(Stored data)
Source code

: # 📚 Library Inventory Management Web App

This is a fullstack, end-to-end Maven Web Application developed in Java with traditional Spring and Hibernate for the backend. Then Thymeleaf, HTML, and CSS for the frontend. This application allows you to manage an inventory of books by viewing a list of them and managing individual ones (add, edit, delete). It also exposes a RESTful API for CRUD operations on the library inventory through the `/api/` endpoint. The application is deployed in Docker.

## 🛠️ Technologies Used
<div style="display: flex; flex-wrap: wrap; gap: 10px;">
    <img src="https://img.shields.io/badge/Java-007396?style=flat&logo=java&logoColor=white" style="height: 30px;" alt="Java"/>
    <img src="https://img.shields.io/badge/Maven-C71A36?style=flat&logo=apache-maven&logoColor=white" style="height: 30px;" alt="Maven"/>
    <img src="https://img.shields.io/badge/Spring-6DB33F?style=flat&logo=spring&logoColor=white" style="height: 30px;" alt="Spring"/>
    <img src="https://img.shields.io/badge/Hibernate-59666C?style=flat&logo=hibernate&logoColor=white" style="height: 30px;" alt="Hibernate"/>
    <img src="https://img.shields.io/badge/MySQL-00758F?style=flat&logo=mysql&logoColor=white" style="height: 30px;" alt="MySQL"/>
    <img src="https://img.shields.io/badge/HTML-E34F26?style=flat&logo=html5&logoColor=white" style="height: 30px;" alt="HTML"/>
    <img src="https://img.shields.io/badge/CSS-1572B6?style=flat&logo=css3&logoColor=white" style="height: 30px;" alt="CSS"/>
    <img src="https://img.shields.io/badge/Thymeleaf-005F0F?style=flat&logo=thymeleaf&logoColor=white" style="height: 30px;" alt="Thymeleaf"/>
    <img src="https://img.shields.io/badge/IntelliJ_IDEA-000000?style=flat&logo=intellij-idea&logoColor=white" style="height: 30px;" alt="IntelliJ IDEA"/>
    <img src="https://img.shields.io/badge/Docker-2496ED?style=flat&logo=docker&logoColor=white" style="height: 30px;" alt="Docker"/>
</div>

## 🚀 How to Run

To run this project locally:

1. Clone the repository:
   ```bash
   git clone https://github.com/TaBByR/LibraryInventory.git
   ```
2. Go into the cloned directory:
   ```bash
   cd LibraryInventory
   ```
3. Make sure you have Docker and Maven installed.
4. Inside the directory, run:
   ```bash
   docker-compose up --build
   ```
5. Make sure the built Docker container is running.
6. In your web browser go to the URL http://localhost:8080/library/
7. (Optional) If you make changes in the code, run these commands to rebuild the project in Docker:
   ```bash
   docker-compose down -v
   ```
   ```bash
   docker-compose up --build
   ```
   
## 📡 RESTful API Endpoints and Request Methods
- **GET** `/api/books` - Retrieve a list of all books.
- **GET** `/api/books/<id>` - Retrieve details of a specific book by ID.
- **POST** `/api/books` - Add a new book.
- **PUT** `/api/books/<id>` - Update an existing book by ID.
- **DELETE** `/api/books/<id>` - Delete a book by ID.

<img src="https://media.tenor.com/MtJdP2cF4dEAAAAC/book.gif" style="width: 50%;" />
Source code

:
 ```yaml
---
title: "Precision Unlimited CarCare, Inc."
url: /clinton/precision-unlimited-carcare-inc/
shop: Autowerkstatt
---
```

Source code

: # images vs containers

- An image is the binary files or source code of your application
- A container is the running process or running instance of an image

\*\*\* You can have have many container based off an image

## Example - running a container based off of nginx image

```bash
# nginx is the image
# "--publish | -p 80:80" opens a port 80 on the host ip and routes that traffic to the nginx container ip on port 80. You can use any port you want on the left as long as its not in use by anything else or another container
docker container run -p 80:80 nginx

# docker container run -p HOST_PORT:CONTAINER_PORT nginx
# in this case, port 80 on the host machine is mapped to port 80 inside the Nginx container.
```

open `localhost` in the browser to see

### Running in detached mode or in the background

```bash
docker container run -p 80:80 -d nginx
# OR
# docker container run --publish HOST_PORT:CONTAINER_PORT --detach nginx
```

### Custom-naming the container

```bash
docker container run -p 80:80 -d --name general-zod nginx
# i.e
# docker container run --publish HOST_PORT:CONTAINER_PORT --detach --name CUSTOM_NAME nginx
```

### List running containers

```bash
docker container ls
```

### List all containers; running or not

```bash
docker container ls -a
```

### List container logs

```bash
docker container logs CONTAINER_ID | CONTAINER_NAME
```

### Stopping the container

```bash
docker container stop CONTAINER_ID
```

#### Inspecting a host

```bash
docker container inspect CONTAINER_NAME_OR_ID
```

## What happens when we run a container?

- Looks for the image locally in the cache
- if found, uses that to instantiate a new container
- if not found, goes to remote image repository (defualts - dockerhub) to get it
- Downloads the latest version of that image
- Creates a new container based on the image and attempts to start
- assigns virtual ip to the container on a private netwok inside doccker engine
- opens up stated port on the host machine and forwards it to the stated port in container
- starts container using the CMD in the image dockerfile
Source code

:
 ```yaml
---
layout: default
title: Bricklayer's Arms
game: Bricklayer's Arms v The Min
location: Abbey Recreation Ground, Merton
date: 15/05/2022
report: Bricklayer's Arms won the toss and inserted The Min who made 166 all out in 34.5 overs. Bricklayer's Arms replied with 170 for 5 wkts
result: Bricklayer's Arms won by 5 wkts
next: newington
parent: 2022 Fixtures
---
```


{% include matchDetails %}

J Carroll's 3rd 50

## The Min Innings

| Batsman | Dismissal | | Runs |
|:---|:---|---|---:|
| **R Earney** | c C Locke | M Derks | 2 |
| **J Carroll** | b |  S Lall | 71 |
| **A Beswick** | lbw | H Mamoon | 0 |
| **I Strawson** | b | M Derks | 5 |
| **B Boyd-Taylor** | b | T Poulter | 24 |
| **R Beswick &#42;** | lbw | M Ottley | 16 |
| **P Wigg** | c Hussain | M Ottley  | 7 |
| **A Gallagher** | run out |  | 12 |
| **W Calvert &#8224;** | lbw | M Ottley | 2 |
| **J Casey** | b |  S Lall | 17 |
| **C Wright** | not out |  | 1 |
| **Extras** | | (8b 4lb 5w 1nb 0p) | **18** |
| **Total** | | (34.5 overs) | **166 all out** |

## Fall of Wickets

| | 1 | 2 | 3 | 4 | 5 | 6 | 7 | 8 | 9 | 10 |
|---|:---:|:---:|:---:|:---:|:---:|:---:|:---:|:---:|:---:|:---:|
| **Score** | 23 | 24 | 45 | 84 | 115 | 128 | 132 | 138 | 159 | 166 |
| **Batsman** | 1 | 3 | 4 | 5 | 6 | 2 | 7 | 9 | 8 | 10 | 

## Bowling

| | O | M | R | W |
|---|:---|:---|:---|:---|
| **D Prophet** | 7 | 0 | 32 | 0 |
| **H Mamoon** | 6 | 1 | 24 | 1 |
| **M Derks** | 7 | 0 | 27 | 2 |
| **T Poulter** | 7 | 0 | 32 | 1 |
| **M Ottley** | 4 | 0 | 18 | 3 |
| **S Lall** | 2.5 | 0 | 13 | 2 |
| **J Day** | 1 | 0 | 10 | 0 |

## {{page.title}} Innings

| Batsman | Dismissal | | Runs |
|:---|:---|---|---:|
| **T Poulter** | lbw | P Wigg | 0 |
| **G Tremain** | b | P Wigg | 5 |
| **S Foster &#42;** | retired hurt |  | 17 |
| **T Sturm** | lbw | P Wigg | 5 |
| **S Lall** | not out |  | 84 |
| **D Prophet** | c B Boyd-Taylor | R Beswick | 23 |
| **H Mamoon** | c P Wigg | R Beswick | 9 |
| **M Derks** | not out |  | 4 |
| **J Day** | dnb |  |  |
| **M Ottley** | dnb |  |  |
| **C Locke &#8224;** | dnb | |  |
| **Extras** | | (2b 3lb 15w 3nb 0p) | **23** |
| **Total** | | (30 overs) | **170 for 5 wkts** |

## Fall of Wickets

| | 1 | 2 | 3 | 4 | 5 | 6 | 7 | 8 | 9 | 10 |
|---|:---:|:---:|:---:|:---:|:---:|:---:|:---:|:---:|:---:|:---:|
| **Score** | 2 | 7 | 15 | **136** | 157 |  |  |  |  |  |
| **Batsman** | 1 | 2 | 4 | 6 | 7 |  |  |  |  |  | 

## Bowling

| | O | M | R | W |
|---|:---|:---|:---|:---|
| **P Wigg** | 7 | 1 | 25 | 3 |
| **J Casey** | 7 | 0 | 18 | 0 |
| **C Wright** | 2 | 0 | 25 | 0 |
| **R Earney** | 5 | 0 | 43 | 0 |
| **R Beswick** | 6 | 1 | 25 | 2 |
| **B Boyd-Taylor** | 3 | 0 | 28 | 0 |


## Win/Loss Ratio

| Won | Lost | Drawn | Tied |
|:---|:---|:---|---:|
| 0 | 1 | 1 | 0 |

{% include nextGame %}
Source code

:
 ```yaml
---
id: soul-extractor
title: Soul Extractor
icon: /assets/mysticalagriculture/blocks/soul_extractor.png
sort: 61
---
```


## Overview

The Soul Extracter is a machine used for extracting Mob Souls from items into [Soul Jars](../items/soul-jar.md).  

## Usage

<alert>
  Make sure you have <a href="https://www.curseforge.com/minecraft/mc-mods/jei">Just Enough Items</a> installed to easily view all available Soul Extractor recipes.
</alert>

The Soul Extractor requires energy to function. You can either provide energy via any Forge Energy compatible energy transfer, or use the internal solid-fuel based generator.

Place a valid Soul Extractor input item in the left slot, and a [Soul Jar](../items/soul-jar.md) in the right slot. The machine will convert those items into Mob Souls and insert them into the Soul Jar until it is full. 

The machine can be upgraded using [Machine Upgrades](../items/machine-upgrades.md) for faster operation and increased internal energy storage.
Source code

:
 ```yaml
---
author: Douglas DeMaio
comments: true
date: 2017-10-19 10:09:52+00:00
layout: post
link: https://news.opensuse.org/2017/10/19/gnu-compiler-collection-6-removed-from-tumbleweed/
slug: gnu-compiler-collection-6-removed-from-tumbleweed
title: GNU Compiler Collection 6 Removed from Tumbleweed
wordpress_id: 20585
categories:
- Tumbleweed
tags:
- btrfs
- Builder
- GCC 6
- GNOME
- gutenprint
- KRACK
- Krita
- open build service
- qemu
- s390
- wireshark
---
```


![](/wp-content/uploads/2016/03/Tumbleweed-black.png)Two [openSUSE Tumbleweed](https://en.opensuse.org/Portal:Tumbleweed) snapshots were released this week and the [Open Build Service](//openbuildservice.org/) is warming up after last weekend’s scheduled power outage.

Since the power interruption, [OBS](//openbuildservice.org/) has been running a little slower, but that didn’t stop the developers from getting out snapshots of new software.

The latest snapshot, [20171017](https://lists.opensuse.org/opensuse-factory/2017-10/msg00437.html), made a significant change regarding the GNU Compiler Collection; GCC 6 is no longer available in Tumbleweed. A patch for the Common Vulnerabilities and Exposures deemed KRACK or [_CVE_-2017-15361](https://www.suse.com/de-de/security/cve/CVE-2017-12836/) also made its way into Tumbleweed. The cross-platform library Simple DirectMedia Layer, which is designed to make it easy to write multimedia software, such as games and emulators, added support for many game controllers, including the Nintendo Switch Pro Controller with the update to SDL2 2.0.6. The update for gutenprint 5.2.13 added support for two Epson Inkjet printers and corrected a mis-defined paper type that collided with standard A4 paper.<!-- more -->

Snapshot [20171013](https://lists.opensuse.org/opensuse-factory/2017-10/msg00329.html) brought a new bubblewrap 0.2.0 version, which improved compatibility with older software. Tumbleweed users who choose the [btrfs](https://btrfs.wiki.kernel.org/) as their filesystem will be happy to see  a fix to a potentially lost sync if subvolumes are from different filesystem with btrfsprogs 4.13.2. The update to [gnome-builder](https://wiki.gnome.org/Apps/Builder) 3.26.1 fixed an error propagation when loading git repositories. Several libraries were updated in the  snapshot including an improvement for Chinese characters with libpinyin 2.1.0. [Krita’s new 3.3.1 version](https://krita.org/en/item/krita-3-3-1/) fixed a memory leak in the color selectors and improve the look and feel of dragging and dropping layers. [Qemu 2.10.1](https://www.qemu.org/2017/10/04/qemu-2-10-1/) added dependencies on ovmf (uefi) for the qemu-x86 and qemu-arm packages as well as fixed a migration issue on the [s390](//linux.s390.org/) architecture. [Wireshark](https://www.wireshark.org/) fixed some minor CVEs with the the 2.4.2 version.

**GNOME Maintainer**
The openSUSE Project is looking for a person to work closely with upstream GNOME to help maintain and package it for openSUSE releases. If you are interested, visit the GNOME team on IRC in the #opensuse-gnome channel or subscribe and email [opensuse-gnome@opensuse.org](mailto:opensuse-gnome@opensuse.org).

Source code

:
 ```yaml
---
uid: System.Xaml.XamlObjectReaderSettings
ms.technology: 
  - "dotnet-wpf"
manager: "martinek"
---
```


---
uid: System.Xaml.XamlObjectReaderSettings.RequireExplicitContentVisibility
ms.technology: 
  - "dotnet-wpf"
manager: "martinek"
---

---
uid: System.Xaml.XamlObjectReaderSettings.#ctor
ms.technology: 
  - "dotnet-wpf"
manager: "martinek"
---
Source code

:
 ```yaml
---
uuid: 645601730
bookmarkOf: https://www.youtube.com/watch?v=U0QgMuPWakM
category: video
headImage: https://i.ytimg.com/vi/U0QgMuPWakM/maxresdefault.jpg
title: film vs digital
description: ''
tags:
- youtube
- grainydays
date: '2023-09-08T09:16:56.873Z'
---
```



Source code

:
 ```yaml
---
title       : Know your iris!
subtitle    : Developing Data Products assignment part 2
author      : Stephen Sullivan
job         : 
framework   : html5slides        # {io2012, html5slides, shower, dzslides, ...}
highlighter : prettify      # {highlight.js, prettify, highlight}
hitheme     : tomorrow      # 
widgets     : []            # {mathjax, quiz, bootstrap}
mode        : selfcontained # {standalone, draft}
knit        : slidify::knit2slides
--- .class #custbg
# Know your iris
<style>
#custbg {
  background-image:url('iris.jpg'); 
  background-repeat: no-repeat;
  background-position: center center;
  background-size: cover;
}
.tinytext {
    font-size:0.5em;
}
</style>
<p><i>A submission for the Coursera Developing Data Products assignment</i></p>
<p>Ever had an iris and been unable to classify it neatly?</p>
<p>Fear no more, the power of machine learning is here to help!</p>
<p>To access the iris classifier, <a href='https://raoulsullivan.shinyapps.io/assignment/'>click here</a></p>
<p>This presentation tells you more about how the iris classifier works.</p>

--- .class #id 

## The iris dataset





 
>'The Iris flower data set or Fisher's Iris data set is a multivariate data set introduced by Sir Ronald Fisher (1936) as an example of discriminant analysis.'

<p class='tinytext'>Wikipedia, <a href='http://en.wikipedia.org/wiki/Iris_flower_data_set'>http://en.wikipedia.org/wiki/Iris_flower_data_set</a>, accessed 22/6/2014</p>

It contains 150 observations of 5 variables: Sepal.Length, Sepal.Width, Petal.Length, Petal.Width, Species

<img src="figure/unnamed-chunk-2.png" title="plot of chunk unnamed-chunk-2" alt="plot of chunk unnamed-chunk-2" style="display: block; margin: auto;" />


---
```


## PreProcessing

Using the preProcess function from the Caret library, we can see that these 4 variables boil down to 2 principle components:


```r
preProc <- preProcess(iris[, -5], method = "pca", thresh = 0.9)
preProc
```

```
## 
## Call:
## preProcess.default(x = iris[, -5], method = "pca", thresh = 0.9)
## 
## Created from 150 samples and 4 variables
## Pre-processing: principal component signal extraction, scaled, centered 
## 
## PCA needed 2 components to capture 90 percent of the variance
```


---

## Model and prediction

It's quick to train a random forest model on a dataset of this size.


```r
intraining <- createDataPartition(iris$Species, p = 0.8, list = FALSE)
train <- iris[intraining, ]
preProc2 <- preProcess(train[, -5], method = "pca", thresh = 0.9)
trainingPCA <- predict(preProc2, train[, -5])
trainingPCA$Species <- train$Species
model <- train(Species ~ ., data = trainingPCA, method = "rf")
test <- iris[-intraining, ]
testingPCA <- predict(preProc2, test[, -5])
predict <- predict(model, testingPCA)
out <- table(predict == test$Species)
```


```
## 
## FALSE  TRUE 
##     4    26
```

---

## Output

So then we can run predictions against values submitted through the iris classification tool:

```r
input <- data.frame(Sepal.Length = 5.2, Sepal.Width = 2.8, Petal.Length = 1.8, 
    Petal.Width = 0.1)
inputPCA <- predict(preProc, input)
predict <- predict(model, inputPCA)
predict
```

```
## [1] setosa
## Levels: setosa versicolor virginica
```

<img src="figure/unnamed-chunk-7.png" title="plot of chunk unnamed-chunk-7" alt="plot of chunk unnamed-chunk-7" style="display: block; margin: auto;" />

◆ Exercise goal: Determine how many lines of the entries contain the string "LibraryInventory", and reply with nothing but the number.

◆ Solution for this task: 2